I got the following error:
ERROR 5 (HY000): Out of memory (Needed 110556 bytes)
Upon closer examination , inside mk-archive the 'SHOW CREATE TABLE' command seemed to return a different column count which I knew whas impossible as the tables are exactly alike, except for the keys in the archive version of course.

If I do this migration into another INNODB table it works fine.  Both target and source table are partitioned on gps_date,  I use this design for a few years now (except the pruning to ARCHIVE partitions) without issues.

Immediately after this problem, I opened a shell and tried:
mysql> SHOW CREATE TABLE `Historics`.`his_Event_delijn`;
ERROR 5 (HY000): Out of memory (Needed 110556 bytes)

I then tried to create a small table without partitions, this worked and then tried the 'show create' command on it and it returned correct output.  A bit later I could do this on a partitioned version again.

Please note that in the source tables there is hardly data in between those dates.  Only a very small amount (for the very first customers in fact) of data for 2007 exists so it's unlikely that there are large portions of memory in use.

When monitoring with top I can see a steep increase in allocated memory and even the first signs of swap (swappiness=0).  Without restarting my DB I tried a bit later again , the same command and it worked.  There are about 70 tables in 'traceme' db that need to be purged, some are small, some big (big here=over 20 million records).  I've seen tons of people with exponentionaly large datasets so I don't expect the volume to be an issue.

I have noticed something interesting too.  We are running on 32bit debian version on this machine which is the whole reason im preparing a replacement but I need to groom some data first.  The memory usage is at the max of 2 gigs at the moment of doing this archiving(4 gig in machine).  Before that that isn't the case, The DB ran fine.  But the most interesting fact is that I have a slave running on a 64bit install (fresh) using statement based replication.  This machine also exhibits overusage of the memory but it goes really wild there, it uses up the full 4 gigs or ram plus another 4 gigs of swap all the sudden during this process.
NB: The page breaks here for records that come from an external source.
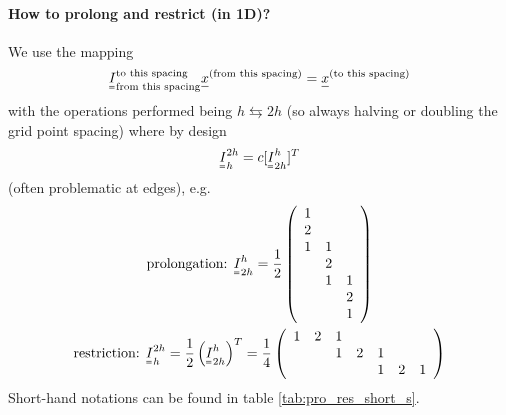 \paragraph*{How to prolong and restrict (in 1D)?} We use the mapping
\begin{equation}
    \mat{I}_{\text{from this spacing}}^{\text{to this spacing}} \vec{x}^{(\text{from this spacing})} = \vec{x}^{(\text{to this spacing})}
\end{equation}
with the operations performed being $h \leftrightarrows 2h$ (so always
halving or doubling the grid point spacing) where by design
\begin{equation}
    \mat{I}_h^{2h} = c[\mat{I}_{2h}^{h}]^T
\end{equation}
(often problematic at edges), e.g.
\begin{equation}
    \begin{gathered}
        \text{prolongation: } \mat{I}_{2h}^{h} = \frac{1}{2}\left(\begin{array}{lll}
            1 & & \\
            2 & & \\
            1 & 1 & \\
            & 2 & \\
            & 1 & 1 \\
            & & 2 \\
            & & 1
            \end{array}\right) \\ \text{restriction: } \mat{I}_{h}^{2h} = \frac{1}{2} \left( \mat{I}_{2h}^{h} \right)^T = \frac{1}{4} \left(\begin{array}{lllllll}
                1 & 2 & 1 & & & & \\
                & & 1 & 2 & 1 & & \\
                & & & & 1 & 2 & 1
                \end{array}\right)
    \end{gathered}
\end{equation}
Short-hand notations can be found in table \ref{tab:pro_res_short_s}.

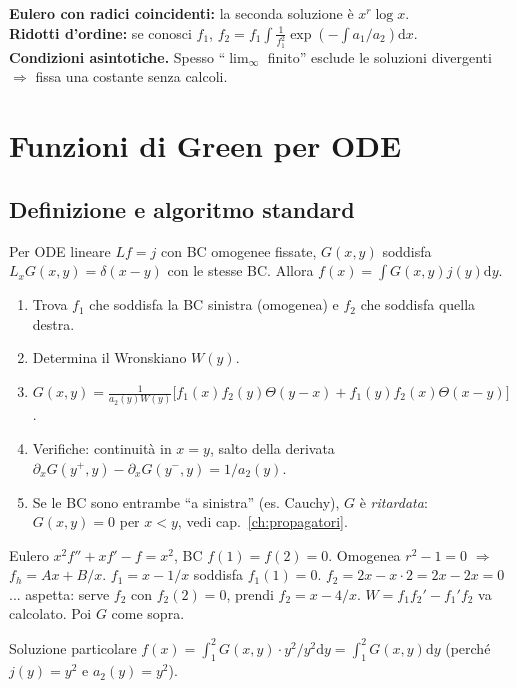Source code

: \documentclass[11pt,a4paper,openany]{book}
\theoremstyle{definition}
\newcommand{\dd}{\mathrm{d}}
\begin{document}
\begin{trucco}
\textbf{Eulero con radici coincidenti:} la seconda soluzione \`e $x^r\log x$.\\
\textbf{Ridotti d'ordine:} se conosci $f_1$, $f_2=f_1\int\frac{1}{f_1^2}\exp(-\int a_1/a_2)\dd x$.\\
\textbf{Condizioni asintotiche.} Spesso ``$\lim_\infty$ finito'' esclude le soluzioni divergenti $\Rightarrow$ fissa una costante senza calcoli.
\end{trucco}

\chapter{Funzioni di Green per ODE}

\section{Definizione e algoritmo standard}

\begin{teoria}
Per ODE lineare $L f=j$ con BC omogenee fissate, $G(x,y)$ soddisfa $L_x G(x,y)=\delta(x-y)$ con le stesse BC. Allora $f(x)=\int G(x,y)j(y)\dd y$.
\end{teoria}

\begin{algoritmo}
\begin{enumerate}
\item Trova $f_1$ che soddisfa la BC sinistra (omogenea) e $f_2$ che soddisfa quella destra.
\item Determina il Wronskiano $W(y)$.
\item $G(x,y)=\frac{1}{a_2(y)W(y)}\big[f_1(x)f_2(y)\Theta(y-x)+f_1(y)f_2(x)\Theta(x-y)\big]$.
\item Verifiche: continuit\`a in $x=y$, salto della derivata $\partial_x G(y^+,y)-\partial_x G(y^-,y)=1/a_2(y)$.
\item Se le BC sono entrambe ``a sinistra'' (es. Cauchy), $G$ \`e \emph{ritardata}: $G(x,y)=0$ per $x<y$, vedi cap.~\ref{ch:propagatori}.
\end{enumerate}
\end{algoritmo}

\begin{esempio}[Scritto 20/06/2023, Es. 4]
Eulero $x^2 f''+xf'-f=x^2$, BC $f(1)=f(2)=0$. Omogenea $r^2-1=0$ $\Rightarrow$ $f_h=Ax+B/x$. $f_1=x-1/x$ soddisfa $f_1(1)=0$. $f_2=2x-x\cdot 2=2x-2x=0$... aspetta: serve $f_2$ con $f_2(2)=0$, prendi $f_2=x-4/x$. $W=f_1f_2'-f_1'f_2$ va calcolato. Poi $G$ come sopra.

Soluzione particolare $f(x)=\int_1^2 G(x,y)\cdot y^2/y^2\dd y=\int_1^2 G(x,y)\dd y$ (perch\'e $j(y)=y^2$ e $a_2(y)=y^2$).
\end{esempio}
\end{document}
Which makes sense to me as its not limited like a 32bit install.  All that one does replicate is the INSERTS into ARCHIVE table and the DELETE's from the INNODB version.

How to repeat:
See the attached schema's

Use a large dataset, the size of the raw_data blob's in the tables is 33 bytes in every record, the extra blob field is hardly ever used.  Create about 10 million rows spread over 2 years ( mind the partitioning schema).

create the source table in innodb.  The target table in the ARCHIVE storage engine.

- using maatkit's archiver:

mk-archiver --source h=localhost,P=3330,D=traceme,t=Eventdelijn,u=root,p=datacharmer --dest h=localhost,P=3330,a=Historics,D=Historics,u=root,p=datacharmer,t=his_Event_delijn --safe-auto-increment --txn-size 1000 --where "gps_date BETWEEN '2006-01-01 00:00:00' AND '2007-01-01 00:00:00'" --statistics --progress 1000 --limit 500

Monitor memory usage.  I sync up the 70 tables , each his own command line as described above, it may only happen after doing 20 tables.  But there is no need for any data to be actually transfered for this error to happen.

- using a trigger:

I found out that there is also another way of recreating this problem, by the use of an AFTER INSERT trigger like this:

use traceme;

DELIMITER $$

CREATE trigger tr_LastSeen_Eventdelijn AFTER INSERT ON `Eventdelijn` FOR EACH ROW

BEGIN

-- Doesnt do anything really
DECLARE MyCont int DEFAULT 0;

DECLARE CONTINUE HANDLER FOR SQLSTATE '23000' SET MyCont=1;
-- DECLARE CONTINUE HANDLER FOR NOT FOUND, SQLEXCEPTION, SQLWARNING SET MyCont=1;

-- Store in the Archive right away
INSERT INTO Historics.his_Event_delijn (record_id, gps_date, imei, switch, event_id, latitude, longtitude, IO, raw_data, extra) VALUES (NEW.record_id, NEW.gps_date, NEW.imei, NEW.switch, NEW.event_id, NEW.latitude, NEW.longtitude, NEW.IO, NEW.raw_data, NEW.extra );

END $$

DELIMITER ;

Then, with a dump (bunch of insert) of the original source in hand, load up the first table with the trigger on and let it fire them also into the ARCHIVE table.  (I realize this isnt the most excellent design choice but it sure repeats the problem here).  Again, do this with an INNODB target table and it works fine.

Suggested fix:
There is no real fix at the moment that I know of, playing with some of the options to mk-archiver showed no change in behavior.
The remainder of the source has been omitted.